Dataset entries
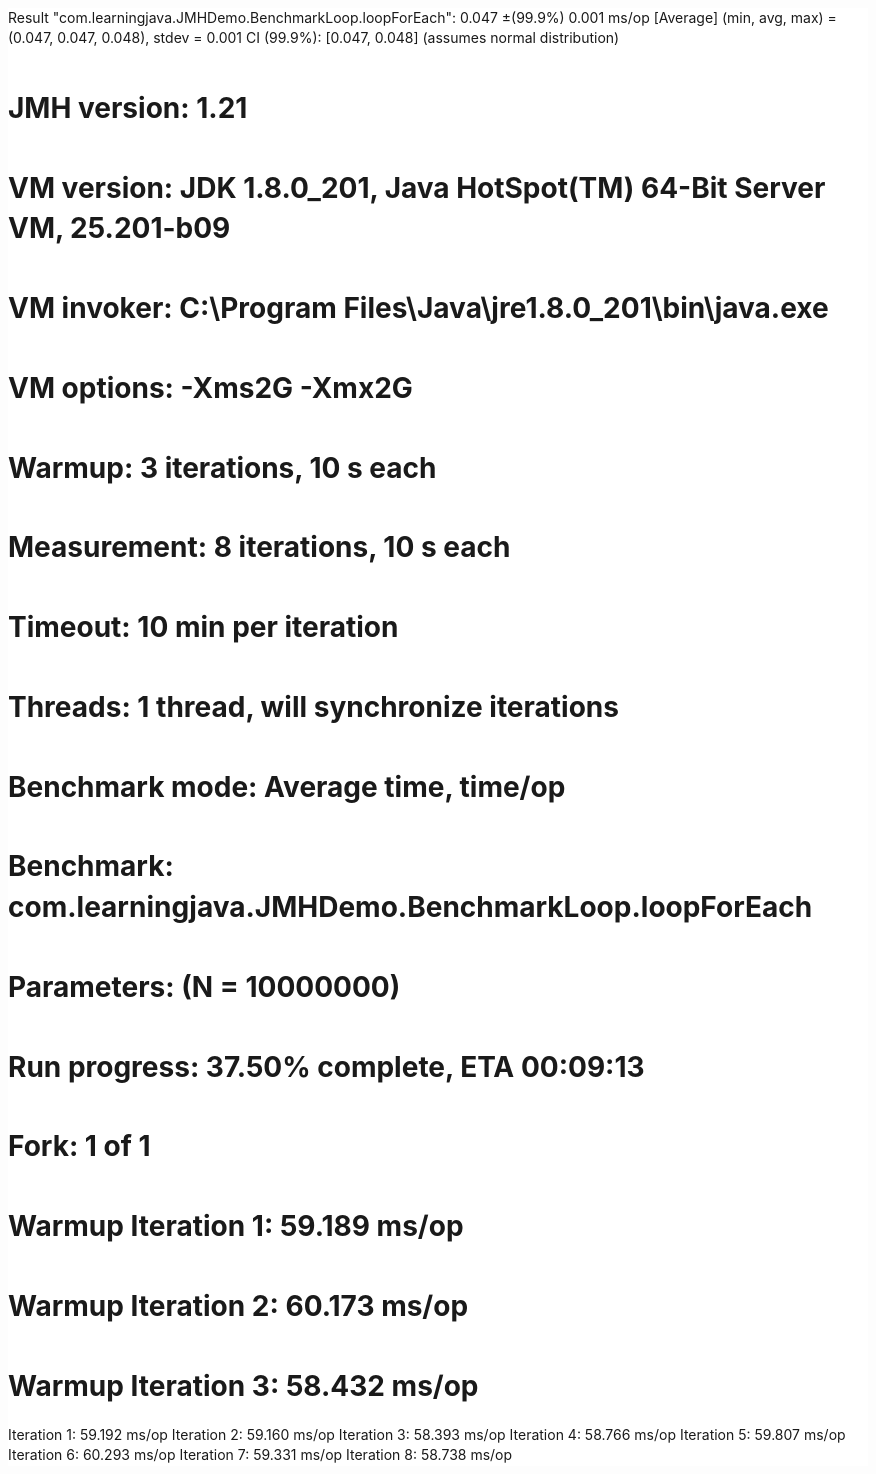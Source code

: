 
Result "com.learningjava.JMHDemo.BenchmarkLoop.loopForEach":
  0.047 ±(99.9%) 0.001 ms/op [Average]
  (min, avg, max) = (0.047, 0.047, 0.048), stdev = 0.001
  CI (99.9%): [0.047, 0.048] (assumes normal distribution)


# JMH version: 1.21
# VM version: JDK 1.8.0_201, Java HotSpot(TM) 64-Bit Server VM, 25.201-b09
# VM invoker: C:\Program Files\Java\jre1.8.0_201\bin\java.exe
# VM options: -Xms2G -Xmx2G
# Warmup: 3 iterations, 10 s each
# Measurement: 8 iterations, 10 s each
# Timeout: 10 min per iteration
# Threads: 1 thread, will synchronize iterations
# Benchmark mode: Average time, time/op
# Benchmark: com.learningjava.JMHDemo.BenchmarkLoop.loopForEach
# Parameters: (N = 10000000)

# Run progress: 37.50% complete, ETA 00:09:13
# Fork: 1 of 1
# Warmup Iteration   1: 59.189 ms/op
# Warmup Iteration   2: 60.173 ms/op
# Warmup Iteration   3: 58.432 ms/op
Iteration   1: 59.192 ms/op
Iteration   2: 59.160 ms/op
Iteration   3: 58.393 ms/op
Iteration   4: 58.766 ms/op
Iteration   5: 59.807 ms/op
Iteration   6: 60.293 ms/op
Iteration   7: 59.331 ms/op
Iteration   8: 58.738 ms/op
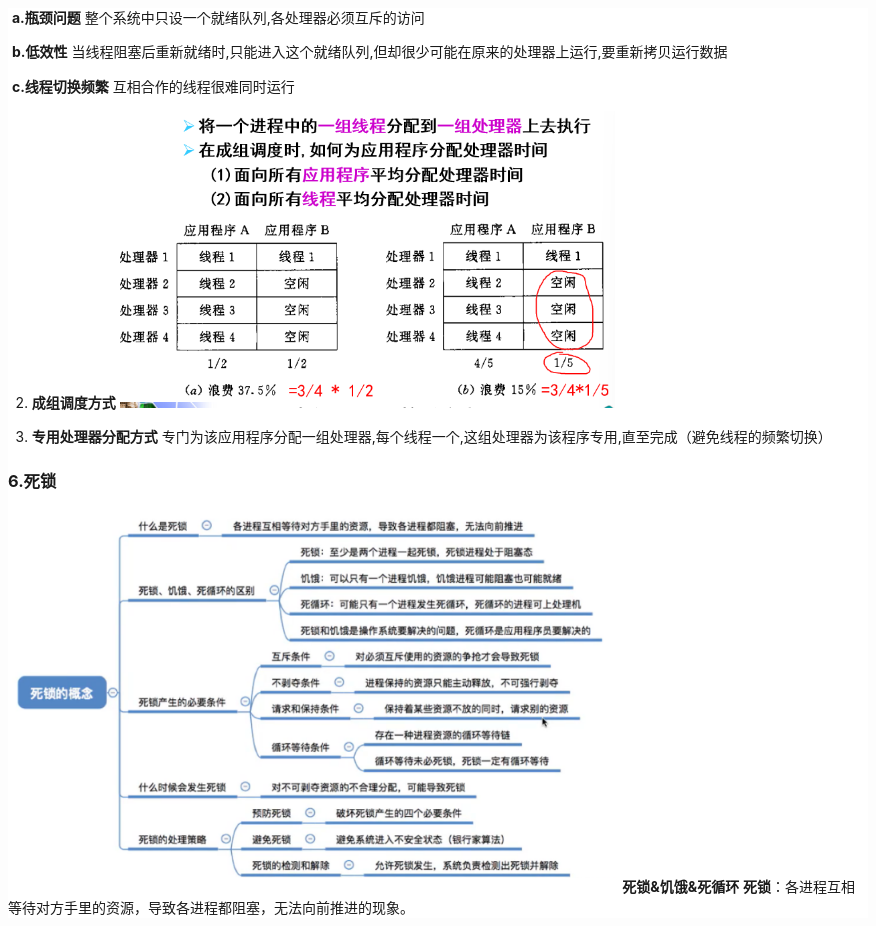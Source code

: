    ​          **a.瓶颈问题**  整个系统中只设一个就绪队列,各处理器必须互斥的访问

   ​          **b.低效性**   当线程阻塞后重新就绪时,只能进入这个就绪队列,但却很少可能在原来的处理器上运行,要重新拷贝运行数据

   ​          **c.线程切换频繁**  互相合作的线程很难同时运行

2. **成组调度方式**
                                               <img src="计算机操作系统.assets/Pasted%20image%2020230920173748.png" style="zoom: 67%;" />

3. **专用处理器分配方式**
   专门为该应用程序分配一组处理器,每个线程一个,这组处理器为该程序专用,直至完成（避免线程的频繁切换）

### 6.**死锁**
​                                 <img src="计算机操作系统.assets/Pasted%20image%2020230920173911.png" style="zoom: 80%;" />
**死锁&饥饿&死循环**
**死锁**：各进程互相等待对方手里的资源，导致各进程都阻塞，无法向前推进的现象。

Work request ::
Copy every line of the data where "Pasted" is found.

Answer to this task ::
                                               <img src="计算机操作系统.assets/Pasted%20image%2020230920173748.png" style="zoom: 67%;" />
​                                 <img src="计算机操作系统.assets/Pasted%20image%2020230920173911.png" style="zoom: 80%;" />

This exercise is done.